Multi-award-winning author Pnina Moed-Kass has lived in Israel since 1968. Her novel, REAL TIME (Clarion) was awarded the Sydney Taylor, the National Jewish Book Award, among others. The novel was also translated into German and French. Pnina is the author of a series of eight picture books about a snail, BERALE (Keter Publishing) which is available in the US and Israel, and a middle-grade novel about an inquisitive dog which was published in Hebrew. Pnina frequently appears at community centers, schools, and libraries performing Berale stories. Her short stories (in English) have appeared in Cricket and the story “Five Words” appears in the Cricket anthology CELEBRATE. Pnina has toured the U.S. several times, speaking to adult and high school audiences. She also writes for various magazines, contributing book reviews and articles about the writing life and living in Israel. I’m glad she could take time out of her hectic schedule to respond to a few questions.
How does the publication process differ for the American and Israeli markets?
Israel is a smaller country and access to publishers and agents is an easier process but the bottom line is the same – how good is what you’ve written. Other than books published in another country that have to be translated into Hebrew, all original material should be presented in Hebrew. I write my picture books and middle-grade novels in Hebrew.
Tell me a little bit about your award-winning book, REAL TIME.
REAL TIME is a fictional way to unravel all the strings in this small part of the world, strings that seem to be tied in a very tight knot. The strings are the stories of the various characters; these people relate the horror of the Holocaust, fighting a war, becoming a suicide bomber, starting a new life, solving the riddle of an old one. I describe hope, I tell about desperation – in the end I want my reader to have a gut understanding, to realize there are no easy solutions but that there are the good and the innocent living their lives here.
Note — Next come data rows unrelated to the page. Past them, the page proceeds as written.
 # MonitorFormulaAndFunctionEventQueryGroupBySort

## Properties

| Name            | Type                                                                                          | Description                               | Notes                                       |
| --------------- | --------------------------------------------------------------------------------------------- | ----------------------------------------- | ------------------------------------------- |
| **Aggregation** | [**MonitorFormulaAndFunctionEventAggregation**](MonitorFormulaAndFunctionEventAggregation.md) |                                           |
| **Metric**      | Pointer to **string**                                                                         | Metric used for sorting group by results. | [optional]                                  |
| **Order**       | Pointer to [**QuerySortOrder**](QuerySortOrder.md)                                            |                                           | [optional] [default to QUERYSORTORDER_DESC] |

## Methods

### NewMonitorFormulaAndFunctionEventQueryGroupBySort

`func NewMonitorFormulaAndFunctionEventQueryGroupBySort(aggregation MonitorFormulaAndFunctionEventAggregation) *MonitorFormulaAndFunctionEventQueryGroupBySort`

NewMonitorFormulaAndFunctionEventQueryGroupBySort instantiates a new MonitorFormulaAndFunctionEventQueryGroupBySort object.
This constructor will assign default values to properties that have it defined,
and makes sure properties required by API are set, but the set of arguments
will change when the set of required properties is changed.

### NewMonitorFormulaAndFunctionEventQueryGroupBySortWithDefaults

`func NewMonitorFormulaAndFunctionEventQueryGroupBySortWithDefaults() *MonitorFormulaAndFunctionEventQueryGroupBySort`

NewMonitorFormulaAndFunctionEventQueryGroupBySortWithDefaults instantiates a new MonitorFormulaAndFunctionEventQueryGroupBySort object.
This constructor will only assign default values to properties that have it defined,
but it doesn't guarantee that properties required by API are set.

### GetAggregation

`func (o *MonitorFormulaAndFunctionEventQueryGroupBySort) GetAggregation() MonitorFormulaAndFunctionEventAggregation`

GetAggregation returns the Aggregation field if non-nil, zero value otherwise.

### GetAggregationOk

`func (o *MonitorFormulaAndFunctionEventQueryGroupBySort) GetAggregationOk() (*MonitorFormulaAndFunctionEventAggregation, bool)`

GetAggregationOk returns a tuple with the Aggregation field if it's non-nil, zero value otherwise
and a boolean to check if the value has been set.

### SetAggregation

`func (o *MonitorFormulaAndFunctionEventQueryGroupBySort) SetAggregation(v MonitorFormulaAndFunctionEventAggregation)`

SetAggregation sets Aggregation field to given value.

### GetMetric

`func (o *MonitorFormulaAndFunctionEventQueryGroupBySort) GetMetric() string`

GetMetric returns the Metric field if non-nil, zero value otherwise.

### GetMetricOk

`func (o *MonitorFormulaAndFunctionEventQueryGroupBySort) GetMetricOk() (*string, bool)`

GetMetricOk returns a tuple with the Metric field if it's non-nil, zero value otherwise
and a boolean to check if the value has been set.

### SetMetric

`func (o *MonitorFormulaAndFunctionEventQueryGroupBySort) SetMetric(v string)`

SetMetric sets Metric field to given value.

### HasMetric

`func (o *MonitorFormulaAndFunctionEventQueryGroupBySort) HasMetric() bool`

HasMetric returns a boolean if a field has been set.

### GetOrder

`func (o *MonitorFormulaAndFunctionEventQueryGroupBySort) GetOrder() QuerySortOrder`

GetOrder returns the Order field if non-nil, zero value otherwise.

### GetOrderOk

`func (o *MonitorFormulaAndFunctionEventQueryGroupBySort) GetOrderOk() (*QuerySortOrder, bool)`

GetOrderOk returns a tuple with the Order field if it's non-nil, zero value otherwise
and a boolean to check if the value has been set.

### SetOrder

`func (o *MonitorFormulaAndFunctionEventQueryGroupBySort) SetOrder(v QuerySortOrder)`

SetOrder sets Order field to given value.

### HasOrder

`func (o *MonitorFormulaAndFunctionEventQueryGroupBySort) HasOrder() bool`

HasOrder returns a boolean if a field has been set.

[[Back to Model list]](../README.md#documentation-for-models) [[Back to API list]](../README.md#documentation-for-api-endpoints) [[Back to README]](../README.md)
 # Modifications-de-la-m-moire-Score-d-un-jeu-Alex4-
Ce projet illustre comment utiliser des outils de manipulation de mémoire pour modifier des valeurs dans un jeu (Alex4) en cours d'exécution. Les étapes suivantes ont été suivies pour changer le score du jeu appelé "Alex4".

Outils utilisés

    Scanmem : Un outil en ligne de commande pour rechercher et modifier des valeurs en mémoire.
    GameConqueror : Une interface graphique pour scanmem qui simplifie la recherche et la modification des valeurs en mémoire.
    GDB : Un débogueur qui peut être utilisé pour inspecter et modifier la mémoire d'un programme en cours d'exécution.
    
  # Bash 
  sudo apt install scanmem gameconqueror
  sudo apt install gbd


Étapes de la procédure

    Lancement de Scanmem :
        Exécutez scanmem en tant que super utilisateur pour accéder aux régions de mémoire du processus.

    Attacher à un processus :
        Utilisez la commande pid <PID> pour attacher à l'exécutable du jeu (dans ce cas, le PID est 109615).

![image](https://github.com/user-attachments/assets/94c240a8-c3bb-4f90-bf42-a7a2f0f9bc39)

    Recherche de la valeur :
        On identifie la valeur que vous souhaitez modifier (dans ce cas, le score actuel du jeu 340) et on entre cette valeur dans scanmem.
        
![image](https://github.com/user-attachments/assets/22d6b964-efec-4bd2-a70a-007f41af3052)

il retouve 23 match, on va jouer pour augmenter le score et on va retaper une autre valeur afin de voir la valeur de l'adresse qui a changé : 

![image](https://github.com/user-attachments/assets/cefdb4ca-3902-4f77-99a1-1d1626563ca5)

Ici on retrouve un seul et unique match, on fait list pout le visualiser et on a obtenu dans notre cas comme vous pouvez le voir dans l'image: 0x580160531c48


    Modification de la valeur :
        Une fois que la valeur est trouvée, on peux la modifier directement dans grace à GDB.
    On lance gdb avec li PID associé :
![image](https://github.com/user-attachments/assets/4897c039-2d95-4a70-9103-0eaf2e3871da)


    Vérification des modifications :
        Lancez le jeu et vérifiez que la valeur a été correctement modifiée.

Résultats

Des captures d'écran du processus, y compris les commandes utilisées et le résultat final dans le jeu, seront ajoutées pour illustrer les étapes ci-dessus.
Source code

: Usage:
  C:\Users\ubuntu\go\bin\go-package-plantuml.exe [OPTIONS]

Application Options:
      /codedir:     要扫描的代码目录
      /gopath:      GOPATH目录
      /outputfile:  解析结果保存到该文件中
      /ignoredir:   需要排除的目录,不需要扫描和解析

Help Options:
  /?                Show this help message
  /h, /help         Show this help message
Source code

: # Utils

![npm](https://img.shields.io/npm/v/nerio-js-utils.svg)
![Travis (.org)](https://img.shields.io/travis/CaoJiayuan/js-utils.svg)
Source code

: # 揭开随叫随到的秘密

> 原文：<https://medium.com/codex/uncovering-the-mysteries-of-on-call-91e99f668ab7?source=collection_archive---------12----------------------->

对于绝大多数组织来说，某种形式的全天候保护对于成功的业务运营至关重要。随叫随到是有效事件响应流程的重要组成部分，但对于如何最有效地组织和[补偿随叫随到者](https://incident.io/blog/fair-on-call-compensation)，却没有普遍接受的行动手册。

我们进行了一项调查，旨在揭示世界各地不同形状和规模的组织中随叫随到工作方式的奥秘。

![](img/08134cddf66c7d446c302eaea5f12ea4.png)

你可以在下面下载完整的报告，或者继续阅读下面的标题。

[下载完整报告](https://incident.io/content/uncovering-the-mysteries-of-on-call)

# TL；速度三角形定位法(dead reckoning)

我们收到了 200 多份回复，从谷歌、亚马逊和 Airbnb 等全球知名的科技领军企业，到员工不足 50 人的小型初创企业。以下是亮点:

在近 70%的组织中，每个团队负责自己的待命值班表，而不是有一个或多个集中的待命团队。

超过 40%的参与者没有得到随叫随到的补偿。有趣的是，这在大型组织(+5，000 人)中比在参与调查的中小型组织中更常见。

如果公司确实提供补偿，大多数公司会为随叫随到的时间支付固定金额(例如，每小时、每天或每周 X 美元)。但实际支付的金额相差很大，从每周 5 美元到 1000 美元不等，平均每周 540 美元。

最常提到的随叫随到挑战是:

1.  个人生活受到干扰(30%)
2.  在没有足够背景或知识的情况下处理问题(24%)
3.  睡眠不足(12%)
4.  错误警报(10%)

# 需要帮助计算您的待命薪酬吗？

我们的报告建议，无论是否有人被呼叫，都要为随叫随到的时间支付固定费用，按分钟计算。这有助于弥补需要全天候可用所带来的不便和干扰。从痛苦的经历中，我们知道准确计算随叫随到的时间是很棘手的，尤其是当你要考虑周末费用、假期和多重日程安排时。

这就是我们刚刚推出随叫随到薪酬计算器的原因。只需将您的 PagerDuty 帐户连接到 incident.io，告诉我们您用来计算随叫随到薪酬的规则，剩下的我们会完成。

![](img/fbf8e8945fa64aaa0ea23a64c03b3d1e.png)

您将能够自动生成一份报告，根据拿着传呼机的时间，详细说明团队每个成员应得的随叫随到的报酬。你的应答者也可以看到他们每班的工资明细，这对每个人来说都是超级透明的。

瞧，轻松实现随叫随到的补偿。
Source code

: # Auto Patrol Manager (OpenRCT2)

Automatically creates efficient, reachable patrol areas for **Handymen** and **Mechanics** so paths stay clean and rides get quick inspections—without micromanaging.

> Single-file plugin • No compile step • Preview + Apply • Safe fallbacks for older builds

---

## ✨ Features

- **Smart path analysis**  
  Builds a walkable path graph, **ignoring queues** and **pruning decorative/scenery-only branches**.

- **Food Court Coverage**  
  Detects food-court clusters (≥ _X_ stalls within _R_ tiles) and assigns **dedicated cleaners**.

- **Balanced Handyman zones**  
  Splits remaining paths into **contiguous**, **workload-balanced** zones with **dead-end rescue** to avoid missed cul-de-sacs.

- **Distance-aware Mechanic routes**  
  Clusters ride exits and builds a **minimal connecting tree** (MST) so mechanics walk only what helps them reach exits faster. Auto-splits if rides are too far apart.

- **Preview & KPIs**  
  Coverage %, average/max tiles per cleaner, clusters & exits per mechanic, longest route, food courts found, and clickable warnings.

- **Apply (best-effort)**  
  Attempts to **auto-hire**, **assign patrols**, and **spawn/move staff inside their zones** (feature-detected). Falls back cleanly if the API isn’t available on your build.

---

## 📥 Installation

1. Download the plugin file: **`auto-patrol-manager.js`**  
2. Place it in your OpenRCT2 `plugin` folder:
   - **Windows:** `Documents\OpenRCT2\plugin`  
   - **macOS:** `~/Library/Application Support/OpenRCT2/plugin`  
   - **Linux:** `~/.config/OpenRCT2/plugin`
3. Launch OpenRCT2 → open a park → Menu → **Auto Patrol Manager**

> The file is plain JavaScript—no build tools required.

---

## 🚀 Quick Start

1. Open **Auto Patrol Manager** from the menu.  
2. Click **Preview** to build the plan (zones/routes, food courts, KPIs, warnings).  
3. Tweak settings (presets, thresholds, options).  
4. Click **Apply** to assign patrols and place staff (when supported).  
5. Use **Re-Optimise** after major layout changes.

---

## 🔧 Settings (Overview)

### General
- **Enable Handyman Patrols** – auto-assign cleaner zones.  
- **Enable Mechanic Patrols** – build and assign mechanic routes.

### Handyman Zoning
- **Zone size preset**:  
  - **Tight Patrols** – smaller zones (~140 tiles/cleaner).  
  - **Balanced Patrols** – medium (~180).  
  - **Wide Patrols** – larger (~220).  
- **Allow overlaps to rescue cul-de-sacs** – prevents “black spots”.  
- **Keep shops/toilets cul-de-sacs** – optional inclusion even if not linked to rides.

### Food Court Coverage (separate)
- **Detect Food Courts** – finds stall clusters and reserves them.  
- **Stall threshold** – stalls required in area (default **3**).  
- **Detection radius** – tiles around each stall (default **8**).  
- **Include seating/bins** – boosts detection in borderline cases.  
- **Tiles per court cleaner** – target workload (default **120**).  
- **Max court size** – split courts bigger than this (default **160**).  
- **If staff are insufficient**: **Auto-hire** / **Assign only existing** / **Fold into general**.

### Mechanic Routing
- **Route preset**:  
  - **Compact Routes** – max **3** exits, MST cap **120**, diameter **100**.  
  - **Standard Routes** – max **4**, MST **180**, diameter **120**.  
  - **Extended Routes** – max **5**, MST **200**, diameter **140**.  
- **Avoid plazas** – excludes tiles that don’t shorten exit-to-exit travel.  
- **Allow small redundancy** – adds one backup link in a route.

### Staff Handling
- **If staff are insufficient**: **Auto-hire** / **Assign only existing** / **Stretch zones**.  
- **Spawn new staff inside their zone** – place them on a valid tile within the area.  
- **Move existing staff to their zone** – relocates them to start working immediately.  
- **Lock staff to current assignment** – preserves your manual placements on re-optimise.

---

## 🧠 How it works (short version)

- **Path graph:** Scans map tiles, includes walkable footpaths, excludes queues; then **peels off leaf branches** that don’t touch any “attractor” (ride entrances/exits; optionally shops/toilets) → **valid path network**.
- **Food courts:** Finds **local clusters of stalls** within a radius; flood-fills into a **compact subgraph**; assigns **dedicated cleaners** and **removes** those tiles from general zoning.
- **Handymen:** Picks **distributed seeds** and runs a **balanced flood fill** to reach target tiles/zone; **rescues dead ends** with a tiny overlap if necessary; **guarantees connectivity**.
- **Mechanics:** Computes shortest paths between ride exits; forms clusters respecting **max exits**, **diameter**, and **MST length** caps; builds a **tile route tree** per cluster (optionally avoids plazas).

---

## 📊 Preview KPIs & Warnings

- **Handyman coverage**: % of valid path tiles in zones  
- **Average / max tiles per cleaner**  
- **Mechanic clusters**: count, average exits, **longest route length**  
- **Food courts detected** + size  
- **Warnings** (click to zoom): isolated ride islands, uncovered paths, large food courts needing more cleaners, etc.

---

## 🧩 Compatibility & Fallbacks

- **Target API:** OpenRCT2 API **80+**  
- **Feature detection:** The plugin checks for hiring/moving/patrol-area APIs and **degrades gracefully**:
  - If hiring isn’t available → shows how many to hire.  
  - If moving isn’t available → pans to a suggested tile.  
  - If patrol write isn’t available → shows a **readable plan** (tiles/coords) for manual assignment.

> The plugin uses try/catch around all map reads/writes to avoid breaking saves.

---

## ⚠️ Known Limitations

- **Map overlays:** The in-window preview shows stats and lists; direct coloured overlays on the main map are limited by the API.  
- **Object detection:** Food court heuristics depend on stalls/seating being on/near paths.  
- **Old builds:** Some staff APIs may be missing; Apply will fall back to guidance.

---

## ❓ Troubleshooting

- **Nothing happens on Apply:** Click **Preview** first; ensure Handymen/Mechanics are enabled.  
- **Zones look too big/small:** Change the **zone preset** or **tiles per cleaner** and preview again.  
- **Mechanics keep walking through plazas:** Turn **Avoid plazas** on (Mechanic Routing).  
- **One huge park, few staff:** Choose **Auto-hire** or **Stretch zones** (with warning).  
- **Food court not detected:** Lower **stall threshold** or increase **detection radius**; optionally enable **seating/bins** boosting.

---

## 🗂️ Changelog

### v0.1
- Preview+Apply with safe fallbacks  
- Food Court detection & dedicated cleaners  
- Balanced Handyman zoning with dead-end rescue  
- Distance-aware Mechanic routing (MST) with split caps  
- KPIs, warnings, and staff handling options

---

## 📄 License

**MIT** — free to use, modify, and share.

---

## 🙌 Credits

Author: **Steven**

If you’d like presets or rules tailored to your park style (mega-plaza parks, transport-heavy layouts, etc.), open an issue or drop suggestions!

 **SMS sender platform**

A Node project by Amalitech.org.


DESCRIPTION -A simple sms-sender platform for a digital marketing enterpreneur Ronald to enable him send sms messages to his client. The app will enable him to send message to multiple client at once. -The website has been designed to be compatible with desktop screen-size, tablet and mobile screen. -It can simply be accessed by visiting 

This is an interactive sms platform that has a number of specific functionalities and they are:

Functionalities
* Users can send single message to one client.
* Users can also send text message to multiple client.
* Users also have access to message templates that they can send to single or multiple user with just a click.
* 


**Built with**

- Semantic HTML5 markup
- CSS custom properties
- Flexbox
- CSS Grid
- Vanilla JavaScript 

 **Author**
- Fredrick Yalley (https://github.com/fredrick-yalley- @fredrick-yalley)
What was your response to being honored by the Sydney Taylor Book Award Committee?
Initially I was flabbergasted because I live at such a distance, and somehow (despite cyberspace and the global village library) my workroom, in my Herzliya apartment, far away from big libraries, seems very far away from that kind of recognition. Then I received the National Jewish Book Award – and recognition in Europe – well, it was quite a year! When I was a kid I couldn’t buy books, so I almost lived in my neighborhood library – on the book tours the Sydney Taylor Award gave me a chance to thank my favorite people in the world – librarians
Are you working on anything new?
The writer Cynthia Ozick once warned writers not to talk about ideas, unwritten stories, etc. – saying that all of it could vanish into thin air in the stream of spoken words (a loose rewording.) I’m working on several things, for different age groups, and of a different nature. I’m always working on something new, actually a few new things. Some peter out after the first paragraph, some go into cold storage, some fascinate me enough to keep me plugging at them, like a mouse gnawing at a piece of cheese. I’ll try a poem, a script, a memoir – in short any genre that illuminates and brings life to the story. Like every occasion has its correct outfit, so does every idea have the “clothes” that suit it best. At the moment I’m working on a novel, a picture book, two middle-grade novels and some short stories; obviously not all at the same time though they all share one common denominator – words.
Pnina, thanks for joining me and sharing your thoughts and ideas about writing books for children.